Pochissimi ne parlano, sembra quasi un balzello silenzioso che passa inosservato, a differenza dell’Imu sulle seconde case da far tremare i polsi e che ogni organo d’informazione strombazza di continuo. Ma l’imposta di bollo sugli investimenti in strumenti finanziari (titoli di stato, azioni, obbligazioni, quote di fondi, Etf, ecc.) vale circa 2 miliardi di euro.
La patrimoniale sui dossier titoli
Si tratta di un vero e proprio prelievo forzoso ricorrente che colpisce i risparmi e vale lo 0,02% all’anno del valore patrimoniale finanziario complessivo di ciascun investitore. Generalmente si paga due volte all’anno, su base semestrale (0,01%), il 30 giugno e il 31 dicembre, ma tante banche la applicano anche su base trimestrale (0,05%) e poche su base annuale. Per fare un esempio, chi detenesse Btp per 100 mila euro dovrà quindi dare allo Stato 200 euro a fine anno, 100 euro a semestre o 50 a trimestre. Già, perché l’imposta viene calcolata sulle giacenze del deposito titoli alla data di rendicontazione del documento contabile e viene prelevata automaticamente dalla banca o intermediario finanziario agendo da sostituto d’imposta per conto dell’erario.
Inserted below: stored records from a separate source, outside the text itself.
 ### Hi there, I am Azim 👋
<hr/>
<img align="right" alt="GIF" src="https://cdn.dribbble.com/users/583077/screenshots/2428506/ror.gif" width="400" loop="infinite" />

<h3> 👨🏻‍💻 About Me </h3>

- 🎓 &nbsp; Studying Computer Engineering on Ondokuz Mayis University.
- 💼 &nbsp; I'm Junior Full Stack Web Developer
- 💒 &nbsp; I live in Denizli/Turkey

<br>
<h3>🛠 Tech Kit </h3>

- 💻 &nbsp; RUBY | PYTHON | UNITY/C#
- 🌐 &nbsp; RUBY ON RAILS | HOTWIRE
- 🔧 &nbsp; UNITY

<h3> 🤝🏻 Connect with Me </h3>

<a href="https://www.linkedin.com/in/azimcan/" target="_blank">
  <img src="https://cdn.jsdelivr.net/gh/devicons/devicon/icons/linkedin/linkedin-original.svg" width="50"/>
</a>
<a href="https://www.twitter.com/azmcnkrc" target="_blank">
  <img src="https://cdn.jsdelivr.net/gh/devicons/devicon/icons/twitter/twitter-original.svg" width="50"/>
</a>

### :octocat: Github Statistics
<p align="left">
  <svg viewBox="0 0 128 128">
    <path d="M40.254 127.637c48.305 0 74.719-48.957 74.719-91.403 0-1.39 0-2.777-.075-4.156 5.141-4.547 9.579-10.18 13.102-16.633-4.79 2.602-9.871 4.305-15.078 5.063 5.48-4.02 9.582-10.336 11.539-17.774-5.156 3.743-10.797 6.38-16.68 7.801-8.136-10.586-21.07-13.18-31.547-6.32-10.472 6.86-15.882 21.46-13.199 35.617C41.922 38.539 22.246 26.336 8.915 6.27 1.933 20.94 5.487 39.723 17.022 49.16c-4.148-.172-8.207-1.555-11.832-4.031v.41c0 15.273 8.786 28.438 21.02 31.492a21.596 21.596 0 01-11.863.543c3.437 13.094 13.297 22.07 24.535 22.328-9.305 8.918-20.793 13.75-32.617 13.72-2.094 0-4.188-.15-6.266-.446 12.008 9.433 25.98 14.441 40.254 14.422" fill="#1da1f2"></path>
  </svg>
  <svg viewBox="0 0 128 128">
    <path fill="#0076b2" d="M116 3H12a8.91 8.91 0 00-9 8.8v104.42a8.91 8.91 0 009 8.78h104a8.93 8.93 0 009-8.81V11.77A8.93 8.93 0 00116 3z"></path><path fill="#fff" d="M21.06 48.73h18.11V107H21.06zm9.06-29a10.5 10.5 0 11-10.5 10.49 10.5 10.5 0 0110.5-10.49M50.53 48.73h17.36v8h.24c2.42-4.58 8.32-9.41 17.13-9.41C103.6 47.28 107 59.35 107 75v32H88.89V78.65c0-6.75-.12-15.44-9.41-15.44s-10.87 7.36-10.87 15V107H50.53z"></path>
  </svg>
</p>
Imposta di bollo su deposito titoli
L’imposta di bollo sul deposito titoli, Introdotta nel 2012 col decreto “Salva Italia” colpisce tutti gli strumenti finanziari (azioni, obbligazioni, fondi comuni, certificati di deposito, Etf, ecc.) custoditi dagli intermediari finanziari per conto dei loro clienti. Si paga annualmente fotografando le consistenze sul dossier titoli al 31 dicembre di ogni anno, ma molte banche la ripartiscono semestralmente o trimestralmente. Questo per impedire che i risparmiatori ben informati, vendano gli strumenti finanziari prima della scadenza prestabilita azzerando quindi il deposito titoli per evitare di subire il salasso.
Quanto e come si paga?
L’imposta di bollo sul depositi titoli, come detto, vale oggi lo 0,02% del valore totale degli strumenti finanziari posseduti. Ma inizialmente era stata introdotta dal governo Monti con una percentuale allo 0,01%, poi aumentata col tempo fino all’attuale aliquota. Il calcolo viene fatto sommando i valori degli strumenti finanziari detenuti dal risparmiatore alla data del 31 dicembre di ogni anno per cui fa fede l’estratto conto depositi titoli redatto e inviato al risparmiatore come base imponibile su cui applicare l’imposta. Tale imposta viene quindi pagata sulla scorta dell’invio della comunicazione che per molti intermediari finanziari avviene con cadenza trimestrale o semestrale. Per cui l’imposta dello 0,02% annuo viene frazionata proporzionalmente in base ai valori finanziari detenuti nel momento in cui la banca o l’intermediario comunicano l’estratto conto depositi titoli. Alcune banche restano, però, ancora ferme all’invio dell’estratto conto una volta all’anno.
“L’estratto conto o il rendiconto si considerano in ogni caso inviati almeno una volta nel corso dell’anno anche quando non sussiste un obbligo di invio o di redazione. Se gli estratti conto sono inviati periodicamente nel corso dell’anno, l’imposta di bollo dovuta è rapportata al periodo rendicontato.
Chi non paga l’imposta di bollo
L’imposta di bollo sul deposito titoli non è dovuta quando il valore medio di giacenza annuo risultante dagli estratti e dai libretti è complessivamente inferiore a 5.000 euro. Pertanto può succedere che un investitore attento provveda svuotare il deposito titoli poco prima della redazione dell’estratto conto in maniera tale che la valorizzazione del proprio portafoglio sia pari a zero per poi riacquistare gli strumenti finanziari subito dopo.